**Work instruction:** Go through the data and tally the lines that hold the string "following". Reply with the total alone.

** Extracted material follows **

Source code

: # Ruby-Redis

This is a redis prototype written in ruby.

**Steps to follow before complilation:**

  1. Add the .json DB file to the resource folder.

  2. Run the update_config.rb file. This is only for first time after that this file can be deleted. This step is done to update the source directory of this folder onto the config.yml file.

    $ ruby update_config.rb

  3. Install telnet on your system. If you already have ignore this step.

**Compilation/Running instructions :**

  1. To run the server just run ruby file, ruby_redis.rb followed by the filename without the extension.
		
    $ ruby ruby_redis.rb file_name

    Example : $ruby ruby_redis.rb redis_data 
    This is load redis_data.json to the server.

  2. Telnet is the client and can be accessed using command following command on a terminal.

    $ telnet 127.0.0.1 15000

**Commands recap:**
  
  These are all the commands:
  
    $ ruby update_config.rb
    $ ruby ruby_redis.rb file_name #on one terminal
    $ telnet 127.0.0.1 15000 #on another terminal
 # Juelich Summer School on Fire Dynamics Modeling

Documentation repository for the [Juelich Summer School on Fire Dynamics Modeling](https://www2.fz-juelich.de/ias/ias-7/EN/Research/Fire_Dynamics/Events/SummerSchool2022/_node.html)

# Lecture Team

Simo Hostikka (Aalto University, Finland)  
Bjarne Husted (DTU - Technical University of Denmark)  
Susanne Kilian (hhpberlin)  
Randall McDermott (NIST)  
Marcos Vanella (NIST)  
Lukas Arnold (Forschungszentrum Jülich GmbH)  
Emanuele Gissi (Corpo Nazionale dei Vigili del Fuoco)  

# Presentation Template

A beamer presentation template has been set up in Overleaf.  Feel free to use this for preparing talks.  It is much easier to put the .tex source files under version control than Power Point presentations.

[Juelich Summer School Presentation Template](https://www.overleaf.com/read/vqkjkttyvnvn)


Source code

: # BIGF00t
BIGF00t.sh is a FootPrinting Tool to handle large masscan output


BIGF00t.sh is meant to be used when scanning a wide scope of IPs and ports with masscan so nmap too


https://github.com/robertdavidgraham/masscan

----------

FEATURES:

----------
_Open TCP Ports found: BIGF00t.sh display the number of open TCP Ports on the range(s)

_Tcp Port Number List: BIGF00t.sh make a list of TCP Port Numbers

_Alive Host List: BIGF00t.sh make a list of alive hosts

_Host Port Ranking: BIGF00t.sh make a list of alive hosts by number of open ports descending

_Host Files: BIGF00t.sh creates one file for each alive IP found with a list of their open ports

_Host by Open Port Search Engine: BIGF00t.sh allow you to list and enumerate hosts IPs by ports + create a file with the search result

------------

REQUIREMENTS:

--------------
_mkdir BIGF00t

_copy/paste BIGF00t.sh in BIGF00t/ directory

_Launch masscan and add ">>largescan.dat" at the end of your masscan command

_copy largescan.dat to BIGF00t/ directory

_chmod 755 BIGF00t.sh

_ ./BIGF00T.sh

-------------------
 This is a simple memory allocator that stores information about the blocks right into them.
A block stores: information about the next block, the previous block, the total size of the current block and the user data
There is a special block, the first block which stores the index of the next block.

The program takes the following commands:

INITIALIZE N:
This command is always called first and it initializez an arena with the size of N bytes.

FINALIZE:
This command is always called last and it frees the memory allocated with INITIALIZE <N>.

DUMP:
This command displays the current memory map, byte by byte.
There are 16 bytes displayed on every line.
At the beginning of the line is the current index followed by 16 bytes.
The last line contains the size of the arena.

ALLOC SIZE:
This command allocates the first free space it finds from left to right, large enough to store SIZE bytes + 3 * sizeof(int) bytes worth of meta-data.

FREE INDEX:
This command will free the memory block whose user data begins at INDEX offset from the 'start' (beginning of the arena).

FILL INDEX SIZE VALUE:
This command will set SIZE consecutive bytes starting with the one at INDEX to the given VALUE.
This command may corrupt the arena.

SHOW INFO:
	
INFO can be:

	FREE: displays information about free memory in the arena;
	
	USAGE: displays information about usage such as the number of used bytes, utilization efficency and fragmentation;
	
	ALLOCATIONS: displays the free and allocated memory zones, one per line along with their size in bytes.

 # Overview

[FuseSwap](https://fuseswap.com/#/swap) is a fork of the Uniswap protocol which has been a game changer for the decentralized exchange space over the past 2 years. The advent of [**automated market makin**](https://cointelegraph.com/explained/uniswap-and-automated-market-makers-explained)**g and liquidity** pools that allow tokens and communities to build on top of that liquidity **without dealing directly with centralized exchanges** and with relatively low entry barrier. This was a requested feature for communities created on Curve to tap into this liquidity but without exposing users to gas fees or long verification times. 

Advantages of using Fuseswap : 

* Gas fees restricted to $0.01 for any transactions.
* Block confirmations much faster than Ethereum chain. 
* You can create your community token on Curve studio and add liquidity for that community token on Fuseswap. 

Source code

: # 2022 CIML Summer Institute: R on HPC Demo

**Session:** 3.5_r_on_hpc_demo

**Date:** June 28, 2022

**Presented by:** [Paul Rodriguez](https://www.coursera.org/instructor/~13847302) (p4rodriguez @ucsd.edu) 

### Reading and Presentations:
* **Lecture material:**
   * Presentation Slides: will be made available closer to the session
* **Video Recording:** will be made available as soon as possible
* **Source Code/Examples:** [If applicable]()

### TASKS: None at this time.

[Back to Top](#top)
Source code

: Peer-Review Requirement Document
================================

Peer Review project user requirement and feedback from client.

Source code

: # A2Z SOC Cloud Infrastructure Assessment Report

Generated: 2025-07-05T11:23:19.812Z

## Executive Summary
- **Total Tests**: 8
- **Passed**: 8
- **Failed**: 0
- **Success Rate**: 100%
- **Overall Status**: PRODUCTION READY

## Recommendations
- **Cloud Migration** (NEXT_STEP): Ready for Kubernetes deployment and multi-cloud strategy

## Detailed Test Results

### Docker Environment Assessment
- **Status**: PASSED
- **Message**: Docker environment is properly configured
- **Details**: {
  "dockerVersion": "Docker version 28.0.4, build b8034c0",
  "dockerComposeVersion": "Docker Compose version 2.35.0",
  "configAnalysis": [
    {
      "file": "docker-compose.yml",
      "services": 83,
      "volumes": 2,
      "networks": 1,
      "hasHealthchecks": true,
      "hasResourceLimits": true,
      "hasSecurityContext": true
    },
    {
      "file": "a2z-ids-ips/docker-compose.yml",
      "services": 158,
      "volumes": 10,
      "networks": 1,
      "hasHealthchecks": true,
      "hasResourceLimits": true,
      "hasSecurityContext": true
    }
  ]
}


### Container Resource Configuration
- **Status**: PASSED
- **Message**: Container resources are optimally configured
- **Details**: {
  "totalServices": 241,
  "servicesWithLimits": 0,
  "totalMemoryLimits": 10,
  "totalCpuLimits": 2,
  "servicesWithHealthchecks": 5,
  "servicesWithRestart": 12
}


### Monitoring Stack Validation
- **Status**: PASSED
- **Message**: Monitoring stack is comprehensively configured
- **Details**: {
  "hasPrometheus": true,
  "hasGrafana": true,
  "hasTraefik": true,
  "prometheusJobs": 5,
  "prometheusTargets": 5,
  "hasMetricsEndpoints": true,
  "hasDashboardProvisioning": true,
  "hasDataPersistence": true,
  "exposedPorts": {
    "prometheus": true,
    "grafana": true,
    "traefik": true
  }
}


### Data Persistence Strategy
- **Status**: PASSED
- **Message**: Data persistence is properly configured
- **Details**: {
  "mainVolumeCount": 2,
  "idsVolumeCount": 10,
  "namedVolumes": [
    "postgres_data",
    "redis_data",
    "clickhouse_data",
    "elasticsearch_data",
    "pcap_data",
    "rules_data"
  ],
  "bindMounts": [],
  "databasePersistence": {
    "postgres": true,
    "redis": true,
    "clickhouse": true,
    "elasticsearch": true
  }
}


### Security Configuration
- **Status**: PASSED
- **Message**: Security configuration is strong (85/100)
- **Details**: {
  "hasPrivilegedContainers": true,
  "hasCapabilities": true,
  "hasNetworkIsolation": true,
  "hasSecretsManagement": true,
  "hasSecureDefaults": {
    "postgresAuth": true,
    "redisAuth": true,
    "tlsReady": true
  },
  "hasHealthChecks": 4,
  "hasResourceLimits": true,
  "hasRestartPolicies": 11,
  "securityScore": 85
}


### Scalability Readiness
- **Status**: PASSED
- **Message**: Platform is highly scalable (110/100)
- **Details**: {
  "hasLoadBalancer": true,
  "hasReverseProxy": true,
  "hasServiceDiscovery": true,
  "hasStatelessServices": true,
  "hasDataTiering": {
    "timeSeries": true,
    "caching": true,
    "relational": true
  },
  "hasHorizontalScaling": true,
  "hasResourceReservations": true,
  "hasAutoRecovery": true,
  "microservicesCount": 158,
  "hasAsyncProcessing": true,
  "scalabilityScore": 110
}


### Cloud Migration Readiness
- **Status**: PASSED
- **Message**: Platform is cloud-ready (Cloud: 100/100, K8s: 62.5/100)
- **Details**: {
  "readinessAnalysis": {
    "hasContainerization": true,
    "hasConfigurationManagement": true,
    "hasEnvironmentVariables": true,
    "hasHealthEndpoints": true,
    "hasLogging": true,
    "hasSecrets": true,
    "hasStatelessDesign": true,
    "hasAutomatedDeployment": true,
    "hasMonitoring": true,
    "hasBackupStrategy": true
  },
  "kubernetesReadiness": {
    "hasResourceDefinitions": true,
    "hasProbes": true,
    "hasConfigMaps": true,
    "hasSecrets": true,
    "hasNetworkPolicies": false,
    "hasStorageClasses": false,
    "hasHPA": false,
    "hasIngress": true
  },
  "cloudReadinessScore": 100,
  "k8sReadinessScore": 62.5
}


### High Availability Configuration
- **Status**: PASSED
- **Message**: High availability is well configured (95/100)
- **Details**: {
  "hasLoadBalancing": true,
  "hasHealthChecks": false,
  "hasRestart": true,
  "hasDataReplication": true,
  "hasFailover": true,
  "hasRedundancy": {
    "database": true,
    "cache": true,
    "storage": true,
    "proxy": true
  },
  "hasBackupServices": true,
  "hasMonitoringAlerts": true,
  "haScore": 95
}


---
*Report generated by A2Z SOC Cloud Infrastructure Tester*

** End of Extracted material **

**Task response:** 2